Former UUP deputy leader Lord Kilclooney describes the UUP-Tory pact a "mongrel relationship", while Conor McGinn calls it "an albatross around Cameron's neck".
Its been one of those weeks that David Cameron will want to forget. In 2008, Cameron, joined forces with Ulster Unionist leader Sir Reg Empey in announcing that their parties would be forming an alliance, which would see joint candidates standing across Northern Ireland. Cameron hailed their new links as a “dynamic political force”.
This week’s events, however, have raised serious questions not just about the future of this political relationship, but more importantly, about Cameron’s judgement, and his ability, if elected to Number 10, to act as an honest, neutral broker in Northern Ireland.
It was reported that former US President George W Bush phoned Cameron to persuade him to use his influence to persuade the UUP to support the devolution of policing and justice powers. Cameron reacted by saying he had done all that he could to persuade them to support the agreement, but in the end he conceded:
“We cannot do is force people to vote a particular way.”
And how did Cameron’s political allies in Northern Ireland respond? By voting against the devolution of such powers, in the face not just of David Cameron but also, according to a Northern Ireland Office poll, in the face of their own supporters.
Speaking to the Financial Times, Rick Wilford, the Professor of Politics at Queens University, Belfast, clearly says Cameron’s alliance with the UUP was more of a token gesture of “big tent politics” than a serious effort to gain electoral advantage. Indeed, the UUP’s sole MP, Lady Sylvia Hermon, has recently made clear she will not run as a joint Tory/UUP candidate in protest at what she has consistently seen as a bad alliance.
And now, Cameron faces pressures from senior figures on both sides of his this now uneasy alliance. Commenting on the state of the relationship between the Conservatives and the Ulster Unionists, former UUP deputy leader John Taylor, now Lord Kilclooney, made clear his party’s links were flawed, saying:
“I’ve always thought it to be a mongrel relationship. Either they [the UUP] should have gone the whole way and become a part of the Conservative party or nothing. Not this kind of mongrel relationship which has led tragically to the confusion over the last few weeks, including [on Tuesday].”
Taylor, himself a former home affairs minister when Stormont met as an assembly in the 1970s, went on to sharply criticise his party’s stance on policing and justice, declaring:
“Ulster Unionists have historically always been for the transfer of security and, more so, policing to Northern Ireland. The late Brian Faulkner the prime minister (of Northern Ireland) said that devolution was useless at Stormont unless you had control of the policing and judicial system.”

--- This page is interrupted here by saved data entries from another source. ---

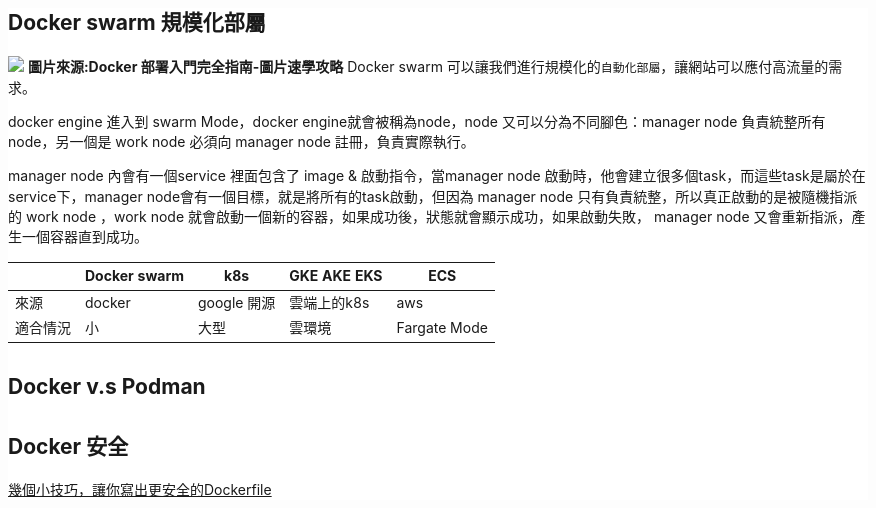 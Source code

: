 ## Docker swarm 規模化部屬
![](https://i.imgur.com/kz5X9nG.png)
**圖片來源:Docker 部署入門完全指南-圖片速學攻略**
Docker swarm 可以讓我們進行規模化的`自動化部屬`，讓網站可以應付高流量的需求。

docker engine 進入到 swarm Mode，docker engine就會被稱為node，node 又可以分為不同腳色：manager node 負責統整所有 node，另一個是 work node 必須向 manager node 註冊，負責實際執行。

manager node 內會有一個service 裡面包含了 image & 啟動指令，當manager node 啟動時，他會建立很多個task，而這些task是屬於在service下，manager node會有一個目標，就是將所有的task啟動，但因為 manager node 只有負責統整，所以真正啟動的是被隨機指派的 work node ，work node 就會啟動一個新的容器，如果成功後，狀態就會顯示成功，如果啟動失敗， manager node 又會重新指派，產生一個容器直到成功。



|  | Docker swarm | k8s |GKE AKE EKS |ECS |
| -------- | -------- | -------- |-------- |-------- |
| 來源     | docker     | google 開源 |雲端上的k8s |aws |
| 適合情況     | 小     | 大型 |雲環境 |Fargate Mode |


## Docker v.s Podman

## Docker 安全
[幾個小技巧，讓你寫出更安全的Dockerfile]()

So what of the reaction from Conservatives? The chairman of the Northern Ireland select committee at Westminster, Tory MP Patrick Cormack, made clear his view that it looked “odd” and “inconsistent” that the Conservatives and UUP were maintaining their electoral pact, despite disagreeing on what, in many respects, is at the heart of Northern Ireland policy.
As the week draws to a close, Cameron has found himself between a rock and a hard place, seeking to be all things to all men, supporting the Hillsborough agreement on the one hand, whilst attempting to strike a more sceptical note to appease his UUP allies on the other.

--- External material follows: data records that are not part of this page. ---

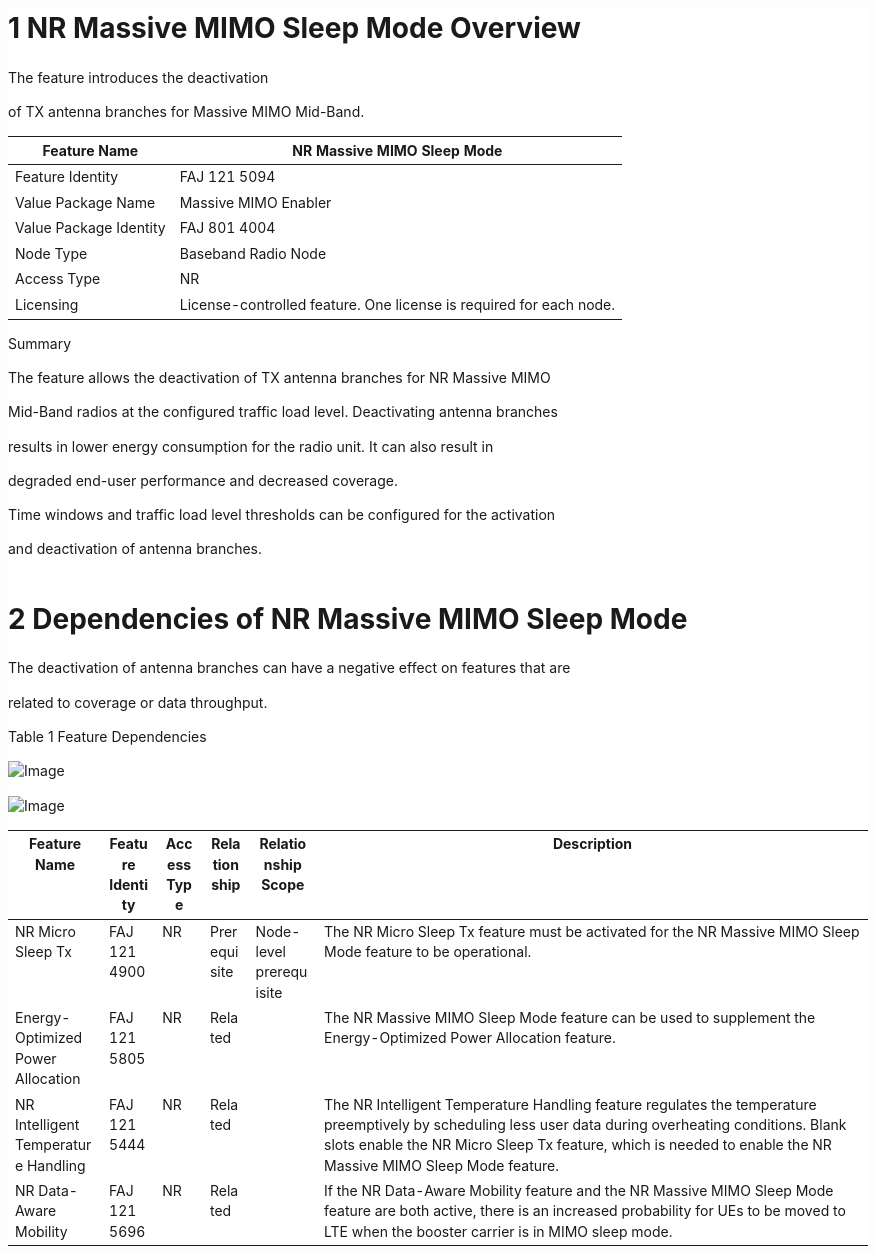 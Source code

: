 # 1 NR Massive MIMO Sleep Mode Overview

The feature introduces the deactivation

of TX antenna branches for Massive MIMO Mid-Band.

| Feature Name           | NR Massive MIMO Sleep Mode                                         |
|------------------------|--------------------------------------------------------------------|
| Feature Identity       | FAJ 121 5094                                                       |
| Value Package Name     | Massive MIMO Enabler                                               |
| Value Package Identity | FAJ 801 4004                                                       |
| Node Type              | Baseband Radio Node                                                |
| Access Type            | NR                                                                 |
| Licensing              | License-controlled feature. One license is required for each node. |

Summary

The feature allows the deactivation of TX antenna branches for NR Massive MIMO

Mid-Band radios at the configured traffic load level. Deactivating antenna branches

results in lower energy consumption for the radio unit. It can also result in

degraded end-user performance and decreased coverage.

Time windows and traffic load level thresholds can be configured for the activation

and deactivation of antenna branches.

# 2 Dependencies of NR Massive MIMO Sleep Mode

The deactivation of antenna branches can have a negative effect on features that are

related to coverage or data throughput.

Table 1   Feature Dependencies

![Image](../images/188_22104-LZA7016017_1Uen.BE33C/additional_3_CP.png)

![Image](../images/188_22104-LZA7016017_1Uen.BE33C/additional_3_CP.png)

| Feature Name                                                                           | Feature Identity   | Access Type   | Relationship   | Relationship Scope      | Description                                                                                                                                                                                                                                                                                                                                                                                                                                                                                                                    |
|----------------------------------------------------------------------------------------|--------------------|---------------|----------------|-------------------------|--------------------------------------------------------------------------------------------------------------------------------------------------------------------------------------------------------------------------------------------------------------------------------------------------------------------------------------------------------------------------------------------------------------------------------------------------------------------------------------------------------------------------------|
| NR Micro Sleep Tx                                                                      | FAJ 121 4900       | NR            | Prerequisite   | Node-level prerequisite | The NR Micro Sleep Tx feature must be activated for the NR Massive                                 MIMO Sleep Mode feature to be operational.                                                                                                                                                                                                                                                                                                                                                                                  |
| Energy-Optimized Power                                     Allocation                  | FAJ 121 5805       | NR            | Related        |                         | The NR Massive MIMO Sleep Mode feature can be used to supplement the Energy-Optimized Power Allocation feature.                                                                                                                                                                                                                                                                                                                                                                                                                |
| NR Intelligent Temperature Handling                                                    | FAJ 121 5444       | NR            | Related        |                         | The NR Intelligent             Temperature Handling feature regulates the temperature preemptively by scheduling less             user data during overheating conditions. Blank slots enable the NR Micro Sleep Tx             feature, which is needed to enable the NR Massive MIMO Sleep Mode feature.                                                                                                                                                                                                                     |
| NR Data-Aware Mobility                                                                 | FAJ 121 5696       | NR            | Related        |                         | If the NR Data-Aware Mobility feature and the NR Massive MIMO             Sleep Mode feature are both active, there is an increased probability for UEs to be             moved to LTE when the booster carrier is in MIMO sleep mode.                                                                                                                                                                                                                                                                                         |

Serious questions must now be asked over Cameron’s ability to act as a neutral referee if he were to become prime minister, were his services to be called upon during a future Stormont crisis. As Democratic Congressman and chair of the US Friends of Ireland group Richie Neal has said:
“My experience tells me that to be an honest broker you have to be precisely that.”
In aligning himself with the UUP so closely, Cameron is now no longer an honest broker, but a participant in Northern Ireland, with political interests to consider, alongside the national interest. And what of Cameron’s election chances? Judging by recent polling data, it is distinctly possible that his new alliance might not return any MPs to Westminster after the election. In such a situation, what authority would he carry in Northern Ireland when the voters have rejected his polices and ideas?
Writing in Progress, Conor McGinn, chair of the Labour Party Irish Society, dubbed the alliance “an albatross around Cameron’s neck”; it remains to be seen whether the albatross fast becomes a noose around the Tory leader’s policies on Northern Ireland.